Why study Data Science?

Data abounds. Social media, manufacturing systems, medical devices, logistic services, and countless others generate petabytes of data on a daily basis. With a wealth of data available, we are at a point in history, where we can conduct analyses to detect, discover, and, ultimately, better understand the world around us.

What are the career opportunities?

Data science is a highly innovative area. The profession was described as "Sexiest Job of the 21st Century," by Harvard Business Review in October 2012. The data scientist simultaneously masters scalable data management, data analysis and domain area expertise to extract key knowledge and solve real-world problems. Data scientists’ skills are highly valued across all fields within the private sector, government and non-profit organisations. This is an opportune time to pursue training in both a challenging and rewarding area of expertise. So join us and embark on a journey of a lifetime!

Why choose Data Science at EIT Digital?

The Data Science Masters offers a unique two-year academic programme, whereby students study data science, innovation and entrepreneurship at two different leading European universities.

Students acquire in-depth technical skills in scalable data collection techniques and data analysis methods. They learn how to use and develop a suite of tools and technologies that address data capture, processing, storage, transfer, analysis, visualisation, and related concepts (e.g., data access, data pricing, and data privacy).

At the same time, they also acquire extensive business skills by learning how to bring an innovation to the market and developing a successful business model. These additional entrepreneurial skills will give students their ticket to a successful career.

How is the programme structured?

All EIT Digital Master School programmes follow the same scheme:

  • Students study one year at an ‘entry’ university and one year at an ‘exit’ university in two of EIT Digital’s hot spots around Europe.
  • Upon completion, graduates receive degrees from the two universities and a certificate awarded by the European Institute of Innovation and Technology.
  • The first year is similar at all entry points with basic courses to lay the foundation for the chosen technical programme focus. Some elective courses may also be chosen. At the same time, students are introduced to business and management. During the second semester, a design project is combined with business development exercises. These teach how to turn technology into business and how to present a convincing business plan.
  • In between the first year and the second year, a summer school addresses business opportunities within a socially relevant theme.
  • The second year offers a specialisation and a graduation project.

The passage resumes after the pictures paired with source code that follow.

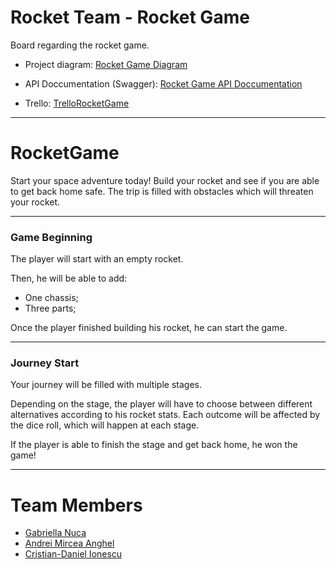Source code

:# Rocket Team - Rocket Game

Board regarding the rocket game.

* Project diagram:
[Rocket Game Diagram](https://lucid.app/lucidchart/dced70d6-eda9-4007-9a7e-115767475a14/edit?viewport_loc=-871%2C314%2C4248%2C1965%2C0_0&invitationId=inv_aaec92b2-d07c-4d97-ab15-c6685ff166af)

* API Doccumentation (Swagger):
[Rocket Game API Doccumentation](https://rhacp.github.io/Rocket-Game-Swagger/)

* Trello:
[TrelloRocketGame](https://trello.com/b/pfw3trlb/rocket-game)

---

# RocketGame

Start your space adventure today! Build your rocket and see if you are able to get back home safe. The trip is filled with obstacles which will threaten your rocket.

---

### Game Beginning

The player will start with an empty rocket.

Then, he will be able to add:

* One chassis;
* Three parts;

Once the player finished building his rocket, he can start the game.

---

### Journey Start

Your journey will be filled with multiple stages.

Depending on the stage, the player will have to choose between different alternatives according to his rocket stats. Each outcome will be affected by the dice roll, which will happen at each stage.

If the player is able to finish the stage and get back home, he won the game!

---

# Team Members

- [Gabriella Nuca](https://github.com/GabriellaNuca2209)     
- [Andrei Mircea Anghel](https://github.com/rhacp)
- [Cristian-Daniel Ionescu](https://github.com/Daniel7Ionescu)
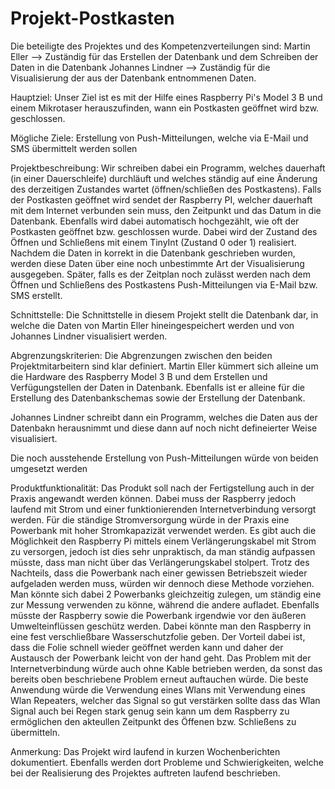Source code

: # Projekt-Postkasten

Die beteiligte des Projektes und des Kompetenzverteilungen sind:
Martin Eller --> Zuständig für das Erstellen der Datenbank und dem Schreiben der Daten in die Datenbank
Johannes Lindner --> Zuständig für die Visualisierung der aus der Datenbank entnommenen Daten.

Hauptziel:
Unser Ziel ist es mit der Hilfe eines Raspberry Pi's Model 3 B und einem Mikrotaser herauszufinden, wann 
ein Postkasten geöffnet wird bzw. geschlossen.

Mögliche Ziele: 
Erstellung von Push-Mitteilungen, welche via E-Mail und SMS übermittelt werden sollen

Projektbeschreibung:
Wir schreiben dabei ein Programm, welches dauerhaft (in einer Dauerschleife) durchläuft und welches 
ständig auf eine Änderung des derzeitigen Zustandes wartet (öffnen/schließen des Postkastens). 
Falls der Postkasten geöffnet wird sendet der Raspberry PI, welcher dauerhaft mit dem Internet verbunden sein muss,
den Zeitpunkt und das Datum in die Datenbank. Ebenfalls wird dabei automatisch hochgezählt, wie oft der Postkasten 
geöffnet bzw. geschlossen wurde. Dabei wird der Zustand des Öffnen und Schließens mit einem TinyInt (Zustand 0 oder 1) 
realisiert. Nachdem die Daten in korrekt in die Datenbank geschrieben wurden, werden diese Daten über eine noch unbestimmte Art 
der Visualisierung ausgegeben. Später, falls es der Zeitplan noch zulässt werden nach dem Öffnen und Schließens des Postkastens 
Push-Mitteilungen via E-Mail bzw. SMS erstellt.

Schnittstelle:
Die Schnittstelle in diesem Projekt stellt die Datenbank dar, in welche die Daten von Martin Eller hineingespeichert werden
und von Johannes Lindner visualisiert werden.

Abgrenzungskriterien:
Die Abgrenzungen zwischen den beiden Projektmitarbeitern sind klar definiert. Martin Eller kümmert sich alleine um die Hardware des 
Raspberry Model 3 B und dem Erstellen und Verfügungstellen der Daten in Datenbank. Ebenfalls ist er alleine für die Erstellung des 
Datenbankschemas sowie der Erstellung der Datenbank.

Johannes Lindner schreibt dann ein Programm, welches die Daten aus der Datenbakn herausnimmt und diese dann auf noch nicht defineierter 
Weise visualisiert.

Die noch ausstehende Erstellung von Push-Mitteilungen würde von beiden umgesetzt werden

Produktfunktionalität:
Das Produkt soll nach der Fertigstellung auch in der Praxis angewandt werden können. Dabei muss der Raspberry jedoch laufend mit Strom
und einer funktionierenden Internetverbindung versorgt werden. Für die ständige Stromversorgung würde in der Praxis eine Powerbank mit
hoher Stromkapazizät verwendet werden. Es gibt auch die Möglichkeit den Raspberry Pi mittels einem Verlängerungskabel mit Strom zu 
versorgen, jedoch ist dies sehr unpraktisch, da man ständig aufpassen müsste, dass man nicht über das Verlängerungskabel stolpert.
Trotz des Nachteils, dass die Powerbank nach einer gewissen Betriebszeit wieder aufgeladen werden muss, würden wir dennoch diese
Methode vorziehen. Man könnte sich dabei 2 Powerbanks gleichzeitig zulegen, um ständig eine zur Messung verwenden zu könne, während die
andere aufladet.
Ebenfalls müsste der Raspberry sowie die Powerbank irgendwie vor den äußeren Umwelteinflüssen geschütz werden.
Dabei könnte man den Raspberry in eine fest verschließbare Wasserschutzfolie geben. Der Vorteil dabei ist, dass die Folie schnell 
wieder geöffnet werden kann und daher der Austausch der Powerbank leicht von der hand geht.
Das Problem mit der Internetverbindung würde auch ohne Kable betrieben werden, da sonst das bereits oben beschriebene Problem
erneut auftauchen würde. Die beste Anwendung würde die Verwendung eines Wlans mit Verwendung eines Wlan Repeaters, welcher das 
Signal so gut verstärken sollte dass das Wlan Signal auch bei Regen stark genug sein kann um dem Raspberry zu ermöglichen den 
akteullen Zeitpunkt des Öffenen bzw. Schließens zu übermitteln. 

Anmerkung: Das Projekt wird laufend in kurzen Wochenberichten dokumentiert. Ebenfalls werden dort Probleme und Schwierigkeiten, welche 
bei der Realisierung des Projektes auftreten laufend beschrieben.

The gradation project includes an internship at a company or a research institute and results in a Master thesis with a strong innovation and entrepreneurship dimension.

To learn more about the structure of the programme, please click here.

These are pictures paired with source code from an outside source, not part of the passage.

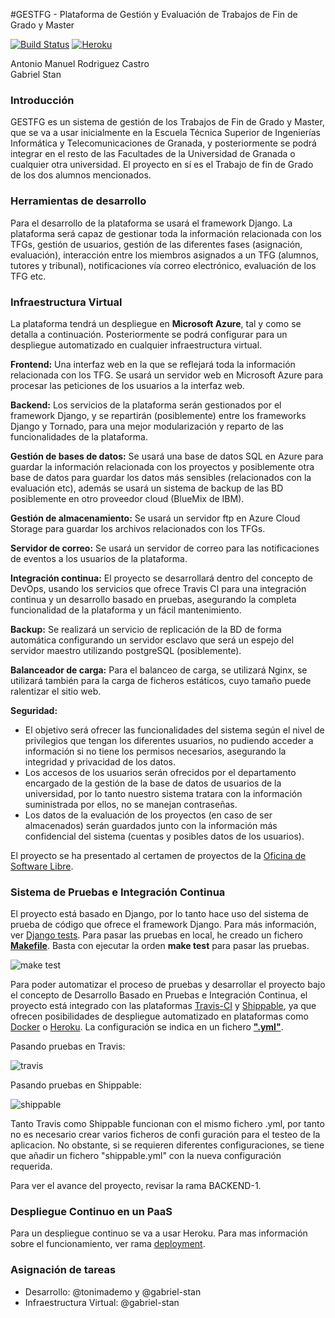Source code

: #GESTFG - Plataforma de Gestión y Evaluación de Trabajos de Fin de Grado y Master

[![Build Status](https://travis-ci.org/gabriel-stan/gestion-tfg.svg?branch=master)](https://travis-ci.org/gabriel-stan/gestion-tfg) [![Heroku](https://heroku-badge.herokuapp.com/?app=gestfg&style=flat)](http://gestfg.herokuapp.com/)


Antonio Manuel Rodriguez Castro  
Gabriel Stan

### Introducción

GESTFG es un sistema de gestión de los Trabajos de Fin de Grado y Master, que se va a usar inicialmente en la Escuela Técnica Superior de Ingenierías Informática y Telecomunicaciones de Granada, y posteriormente se podrá integrar en el resto de las Facultades de la Universidad de Granada o cualquier otra universidad. El proyecto en sí es el Trabajo de fin de Grado de los dos alumnos mencionados.

### Herramientas de desarrollo

Para el desarrollo de la plataforma se usará el framework Django. La plataforma será capaz de gestionar toda la información relacionada con los TFGs, gestión de usuarios, gestión de las diferentes fases (asignación, evaluación), interacción entre los miembros asignados a un TFG (alumnos, tutores y tribunal), notificaciones vía correo electrónico, evaluación de los TFG etc.

### Infraestructura Virtual

La plataforma tendrá un despliegue en **Microsoft Azure**, tal y como se detalla a continuación. Posteriormente se podrá configurar para un despliegue automatizado en cualquier infraestructura virtual.

**Frontend:** Una interfaz web en la que se reflejará toda la información relacionada con los TFG.  Se usará un servidor web en Microsoft Azure para procesar las peticiones de los usuarios a la interfaz web. 

**Backend:** Los servicios de la plataforma serán gestionados por el framework Django, y se repartirán (posiblemente) entre los frameworks Django y Tornado, para una mejor modularización y reparto de las funcionalidades de la plataforma.

**Gestión de bases de datos:** Se usará una base de datos SQL en Azure para guardar la información relacionada con los proyectos y posiblemente otra base de datos para guardar los datos más sensibles (relacionados con la evaluación etc), además se usará un sistema de backup de las BD posiblemente en otro proveedor cloud (BlueMix de IBM).

**Gestión de almacenamiento:** Se usará un servidor ftp en Azure Cloud Storage para guardar los archivos relacionados con los TFGs.

**Servidor de correo:** Se usará un servidor de correo para las notificaciones de eventos a los usuarios de la plataforma.

**Integración continua:** El proyecto se desarrollará dentro del concepto de DevOps, usando los servicios que ofrece Travis CI para una integración continua y un desarrollo basado en pruebas, asegurando la completa funcionalidad de la plataforma y un fácil mantenimiento.

**Backup:** Se realizará un servicio de replicación de la BD de forma automática configurando un servidor esclavo que será un espejo del servidor maestro utilizando postgreSQL (posiblemente).

**Balanceador de carga:** Para el balanceo de carga, se utilizará Nginx, se utilizará también para la carga de ficheros estáticos, cuyo tamaño puede ralentizar el sitio web.

**Seguridad:** 
- El objetivo será ofrecer las funcionalidades del sistema según el nivel de privilegios que tengan los diferentes usuarios, no pudiendo acceder a información si no tiene los permisos necesarios, asegurando la integridad y privacidad de los datos.  
- Los accesos de los usuarios serán ofrecidos por el departamento encargado de la gestión de la base de datos de usuarios de la universidad, por lo tanto nuestro sistema tratara con la información suministrada por ellos, no se manejan contraseñas.
- Los datos de la evaluación de los proyectos (en caso de ser almacenados) serán guardados junto con la información más confidencial del sistema (cuentas y posibles datos de los usuarios).


El  proyecto se ha presentado al certamen de proyectos de la [Oficina de Software Libre](http://osl.ugr.es/).


### Sistema de Pruebas e Integración Continua

El proyecto está basado en Django, por lo tanto hace uso del sistema de prueba de código que ofrece el framework Django. Para más información, ver [Django tests](https://docs.djangoproject.com/en/1.8/topics/testing/). Para pasar las pruebas en local, he creado un fichero [**Makefile**](https://github.com/gabriel-stan/gestion-tfg/blob/master/Makefile). Basta con ejecutar la orden **make test** para pasar las pruebas.

![make test](https://www.dropbox.com/s/0521o5vf5ijip08/maketest.png?dl=1)

Para poder automatizar el proceso de pruebas y desarrollar el proyecto bajo el concepto de Desarrollo Basado en Pruebas e Integración Continua, el proyecto está integrado con  las plataformas [Travis-CI](https://travis-ci.org/) y [Shippable](https://app.shippable.com/), ya que ofrecen posibilidades de despliegue automatizado en plataformas como [Docker](https://www.docker.com/) o [Heroku](https://www.heroku.com/). La configuración se indica en un fichero [**".yml"**](https://github.com/gabriel-stan/gestion-tfg/blob/master/.travis.yml).

Pasando pruebas en Travis:

![travis](https://www.dropbox.com/s/ocglq7ft3l2oczp/travis.png?dl=1)

Pasando pruebas en Shippable:

![shippable](https://www.dropbox.com/s/mioc1q32qxi9jlt/shippable.png?dl=1)

Tanto Travis como Shippable funcionan con el mismo fichero .yml, por tanto no es necesario crear varios ficheros de confi	guración para el testeo de la aplicacion. No obstante, si se requieren diferentes configuraciones, se tiene que añadir un fichero "shippable.yml" con la nueva configuración requerida. 

Para ver el avance del proyecto, revisar la rama BACKEND-1.

### Despliegue Continuo en un PaaS

Para un despliegue continuo se va a usar Heroku. Para mas información sobre el funcionamiento, ver rama [deployment](https://github.com/gabriel-stan/gestion-tfg/tree/deployment).

### Asignación de tareas

- Desarrollo: @tonimademo y @gabriel-stan
- Infraestructura Virtual: @gabriel-stan
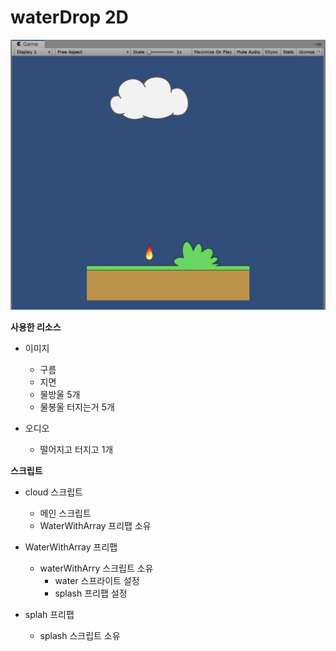 # waterDrop 2D 

![waterDrop2D](waterDropBeta1_Final/waterDrop2D.jpg)



__사용한 리소스__

- 이미지

  - 구름
  - 지면
  - 물방울 5개
  - 물봉울 터지는거 5개

- 오디오

  - 떨어지고 터지고 1개

    

__스크립트__

- cloud 스크립트

  - 메인 스크립트
  - WaterWithArray 프리팹 소유

- WaterWithArray 프리팹

  - waterWithArry 스크립트 소유
    - water 스프라이트 설정
    - splash 프리팹 설정

- splah 프리팹

  - splash 스크립트 소유

  
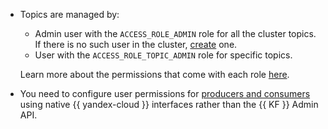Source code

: * Topics are managed by:
   * Admin user with the `ACCESS_ROLE_ADMIN` role for all the cluster topics. If there is no such user in the cluster, [create](../../../managed-kafka/operations/cluster-accounts.md) one.
   * User with the `ACCESS_ROLE_TOPIC_ADMIN` role for specific topics.

   Learn more about the permissions that come with each role [here](../../../managed-kafka/concepts/account-roles.md).

* You need to configure user permissions for [producers and consumers](../../../managed-kafka/concepts/producers-consumers.md) using native {{ yandex-cloud }} interfaces rather than the {{ KF }} Admin API.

To learn more about the Innovation & Entrepreneurship minor, please click here.

Where can I study Data Science?

Entry - 1st year, common courses

  • Eindhoven University of Technology (TU/e), The Netherlands
  • Royal Institute of Technology (KTH)
  • Universidad Politecnica de Madrid (UPM), Spain
  • Universite Nice Sophia Antipolis (UNS), France
  • Politecnico di Milano (POLIMI), Italy

Exit - 2nd year, specialisation

  • Infrastructures for Large Scale Data Management and Analysis at Universidad Politecnica de Madrid (UMP), Spain
  • Multimedia and Web Science for Big Data at Université de Nice Sophia Antipolis (UNS), France
  • Business Process Intelligence at Eindhoven University of Technology (TU/e), The Netherlands
  • Distributed Systems and Data Mining for Big Data at The Royal Institute of Technology (KTH), Sweden
  • Design, Implementation, and Usage of Data Science Instruments at Technische Universität Berlin (TUB), Germany
  • Machine Learning, Big Data Management, and Business Analytics at Aalto University, Finland
  • Real-time Data Analytics at Eötvös Lorand University (ELTE), Hungary

About EIT Digital Master School

EIT Digital Master School offers two-year, European Masters in computer science and information technology, with a focus on innovation and entrepreneurship. Students study two years in two leading European universities. They earn two Masters degrees from those universities together with a certificate awarded by the European Institute of Innovation and Technology (EIT). Students enjoy an array of benefits which includes European mobility, a three-day business challenge, a two-week Summer School, an internship and access to the EIT Digital community. Upon graduation, students are equipped with the tools to become digital innovators.

Scholarship:

·        European citizen: No tuition fees. Up to 750 Euros monthly allowance

·        Non-European citizen: tuition fee waiver of up to 50% and 750 Euros monthly allowance

Application deadline to begin studying in September 2018:

·        15 April 2018 (Open to EU/EEA/CH citizens/ Non-EU citizens*.)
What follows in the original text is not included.